Complete Guide to Running Qwen3-TTS on Mac Mini M4 | From Zero to Hero in 5 Steps

Complete Guide to Running Qwen3-TTS on Mac Mini M4 | From Zero to Hero in 5 Steps

Qwen3-TTS is Alibaba's latest text-to-speech model, but it's designed for NVIDIA GPUs by default. This guide walks you through running it successfully on a Mac Mini M4—from installing system dependencies and setting up Python, to adapting the code for Apple GPU (MPS). Perfect for Mac users, AI beginners, and developers who want to try out TTS models.

Complete Guide to Running Qwen3-TTS on Mac Mini M4

Who is this for? Anyone with a Mac Mini M4 who can open Terminal. No AI background needed—just follow along!

📝 This guide is based on the author’s actual testing on a Mac Mini M4. All steps have been verified to work.


📋 Before We Begin

Qwen3-TTS is Alibaba’s latest text-to-speech model, and it performs impressively well. However, it’s designed for NVIDIA GPUs by default, so running it on a Mac requires a few small adjustments.

The good news: not many changes needed, and I’ve already worked through all the pitfalls for you 🎉

The entire process takes 5 steps, approximately 15–30 minutes (most of which is spent waiting for the model to download).
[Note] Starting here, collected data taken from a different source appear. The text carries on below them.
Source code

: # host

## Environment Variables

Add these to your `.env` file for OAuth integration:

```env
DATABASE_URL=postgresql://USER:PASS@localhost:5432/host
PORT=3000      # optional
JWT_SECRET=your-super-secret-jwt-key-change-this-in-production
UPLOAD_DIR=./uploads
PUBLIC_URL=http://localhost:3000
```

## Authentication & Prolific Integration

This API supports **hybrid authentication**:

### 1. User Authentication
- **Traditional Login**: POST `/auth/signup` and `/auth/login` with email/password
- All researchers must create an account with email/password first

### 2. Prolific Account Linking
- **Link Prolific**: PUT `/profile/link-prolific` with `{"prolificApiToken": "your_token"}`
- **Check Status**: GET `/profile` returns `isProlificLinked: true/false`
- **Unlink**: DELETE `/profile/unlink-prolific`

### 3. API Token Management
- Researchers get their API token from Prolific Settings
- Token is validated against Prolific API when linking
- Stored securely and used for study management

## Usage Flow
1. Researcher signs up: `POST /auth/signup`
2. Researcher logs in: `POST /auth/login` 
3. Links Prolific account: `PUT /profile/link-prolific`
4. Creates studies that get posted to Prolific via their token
Step 1: Install System Dependencies

macOS is missing some audio processing tools. Let’s install them using Homebrew.

Open Terminal and paste the following command:

brew install portaudio ffmpeg sox

⚠️ If you skip this step, you’ll get an error /bin/sh: sox: command not found later. You can come back then, but it’s better to get it done now.


Step 2: Set Up a Python Environment

Pick a directory for your project, then use Conda to create a clean Python 3.12 environment to avoid conflicts with other projects on your system.

# Create and activate the environment (only need to do this once)
conda create -n qwen3-tts python=3.12 -y
conda activate qwen3-tts

# Install core libraries
pip install -U qwen-tts

# Clone the official repository
git clone https://github.com/QwenLM/Qwen3-TTS.git
cd Qwen3-TTS
pip install -e .

💡 What’s a Conda environment? Think of it as a “separate room” where all this project’s dependencies live. They won’t interfere with other programs on your computer.


Step 3: Adapt the Code for M4 Chip ⭐ (Crucial!)

Up to this point, everything matches the GitHub instructions. But if you’re using a Mac with an M-series chip, things get a bit different from here.

This is where Mac users最容易 encounter issues. The official script assumes NVIDIA GPUs, so we need to modify two places to use Apple’s GPU (MPS) instead.

Open the file examples/test_model_12hz_base.py, find around line 50, and make these two changes:

Change A: Specify MPS as the device

# ❌ Original code (designed for NVIDIA)
# tts = Qwen3TTSModel.from_pretrained(..., attn_implementation="flash_attention_2")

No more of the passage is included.